Scale the database of a real project with SQL Azure Federations. Part 2: Input

  • Tutorial
The last time we looked at the theoretical part of SQL Azure Federations. What to think about and what to consider when migrating to SQL Azure Federations. I note that the essence is not even in the technology itself. If the task is to scale the database, it does not matter using Federations, MySQL Cluster or another way, the first thing you should think about is the database architecture. The database that needs to be scaled in the first place should be architecturally oriented to this.

So, back to our project. The subject area of ​​the database is personal finance accounting. The database diagram is shown in the figure.



As we see the database is quite simple. Each system object is an entity with basic properties (Id, Name, Description). Specific entities are the Account (inherited from it: Bank account, Credit card), the Spending category (inherited from it: Budget, as well as child categories) and Account transactions.

In addition to tables, the database contains some logic for adding entities to the database (framed in the form of stored procedures), as well as a couple of View, to display the results of typical queries to the database.

The source code for the SQL script to create the database can be found here .

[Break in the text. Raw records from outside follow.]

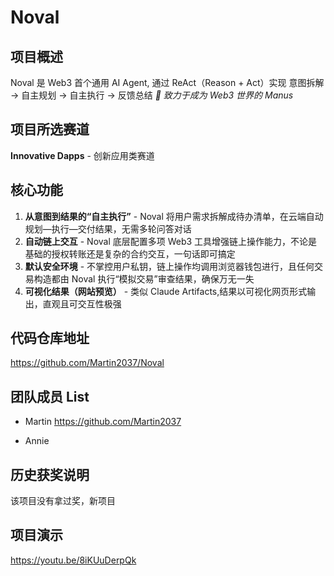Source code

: # Noval

## 项目概述

Noval 是 Web3 首个通用 AI Agent, 通过 ReAct（Reason + Act）实现 意图拆解 -> 自主规划 -> 自主执行 -> 反馈总结
_🫡 致力于成为 Web3 世界的 Manus_

## 项目所选赛道

**Innovative Dapps** - 创新应用类赛道

## 核心功能

1. **从意图到结果的“自主执行”** - Noval 将用户需求拆解成待办清单，在云端自动规划—执行—交付结果，无需多轮问答对话
2. **自动链上交互** - Noval 底层配置多项 Web3 工具增强链上操作能力，不论是基础的授权转账还是复杂的合约交互，一句话即可搞定
3. **默认安全环境** - 不掌控用户私钥，链上操作均调用浏览器钱包进行，且任何交易构造都由 Noval 执行“模拟交易”审查结果，确保万无一失
4. **可视化结果（网站预览）** - 类似 Claude Artifacts,结果以可视化网页形式输出，直观且可交互性极强

## 代码仓库地址

https://github.com/Martin2037/Noval

## 团队成员 List

- Martin https://github.com/Martin2037

- Annie

## 历史获奖说明

该项目没有拿过奖，新项目

## 项目演示

https://youtu.be/8iKUuDerpQk
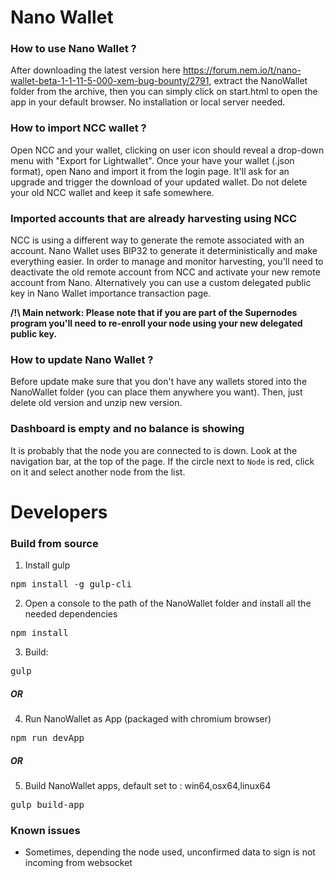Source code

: # Nano Wallet #

### How to use Nano Wallet ? ###

After downloading the latest version here https://forum.nem.io/t/nano-wallet-beta-1-1-11-5-000-xem-bug-bounty/2791, extract the NanoWallet folder from the archive, then you can simply click on start.html to open the app in your default browser. No installation or local server needed.

### How to import NCC wallet ? ###

Open NCC and your wallet, clicking on user icon should reveal a drop-down menu with "Export for Lightwallet".
Once your have your wallet (.json format), open Nano and import it from the login page. It'll ask for an upgrade and trigger the download of your updated wallet.
Do not delete your old NCC wallet and keep it safe somewhere.

### Imported accounts that are already harvesting using NCC ###

NCC is using a different way to generate the remote associated with an account. Nano Wallet uses BIP32 to generate it deterministically and make everything easier. In order to manage and monitor harvesting, you'll need to deactivate the old remote account from NCC and activate your new remote account from Nano. Alternatively you can use a custom delegated public key in Nano Wallet importance transaction page.

**/!\ Main network: Please note that if you are part of the Supernodes program you'll need to re-enroll your node using your new delegated public key.**

### How to update Nano Wallet ? ###

Before update make sure that you don't have any wallets stored into the NanoWallet folder (you can place them anywhere you want). Then, just delete old version and unzip new version.

###  Dashboard is empty and no balance is showing ###

It is probably that the node you are connected to is down.
Look at the navigation bar, at the top of the page.
If the circle next to `Node` is red, click on it and select another node from the list.

# Developers #

### Build from source ###

1) Install gulp

<pre>npm install -g gulp-cli</pre>

2) Open a console to the path of the NanoWallet folder and install all the needed dependencies

<pre>npm install</pre>

3) Build:

<pre>gulp</pre>

##### OR #####

4) Run NanoWallet as App (packaged with chromium browser)

<pre>npm run devApp</pre>

##### OR #####

5) Build NanoWallet apps, default set to : win64,osx64,linux64

<pre>gulp build-app</pre>

### Known issues ###

- Sometimes, depending the node used, unconfirmed data to sign is not incoming from websocket
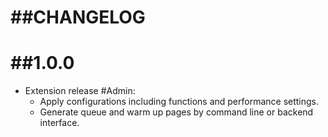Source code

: ##CHANGELOG
  =============
##1.0.0
  =============
* Extension release
  #Admin:
  - Apply configurations including functions and performance settings.
  - Generate queue and warm up pages by command line or backend interface.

It is clear that in a real project the number of artifacts in the database can be an order of magnitude greater, however, the migration of even such a small database can show the main rake that you may encounter when using SQL Azure Federations.

Analysis

Before rushing to migrate a database to use SQL Azure Federations, you need to determine which data in the database is logically independent. What type of data can be distributed across different databases. In fact, you must select a table whose data will be divided into several databases, the so-called federated table.



If we look at the structure of the database, then the first candidate for mind comes the basic table of entities (Entity). The script for creating this table is as follows:
CREATE TABLE Entity (
[Id] INTEGER NOT NULL PRIMARY KEY IDENTITY(1,1),
[Name] NVARCHAR(MAX) NOT NULL,
[Description] NVARCHAR(MAX) NOT NULL,
)

At first glance, this table is ideal for splitting. However, it is not. Yes, it does not contain foreign keys, it has a fairly simple structure, and the maximum number of records stored in it. However, according to the logic of the database, the data of the "successor tables" is associated with this table. That is, all entities created in the system have an entry in the entity table.

Consider this example. Suppose we break the data into a range of identifiers (ID field) of entities. Suppose records with IDs 1-50 are stored in the first shard, 51-100 in the second, and so on.



The user is trying to add a new record to the Operations table. Let it be data on the purchase of a package of milk. Assume the account entity ID is 1, the expense category ID is 6. We also assume that there are already 50 records in the first database, which means that the new record should get an identifier equal to 51, that is, get into the second shard.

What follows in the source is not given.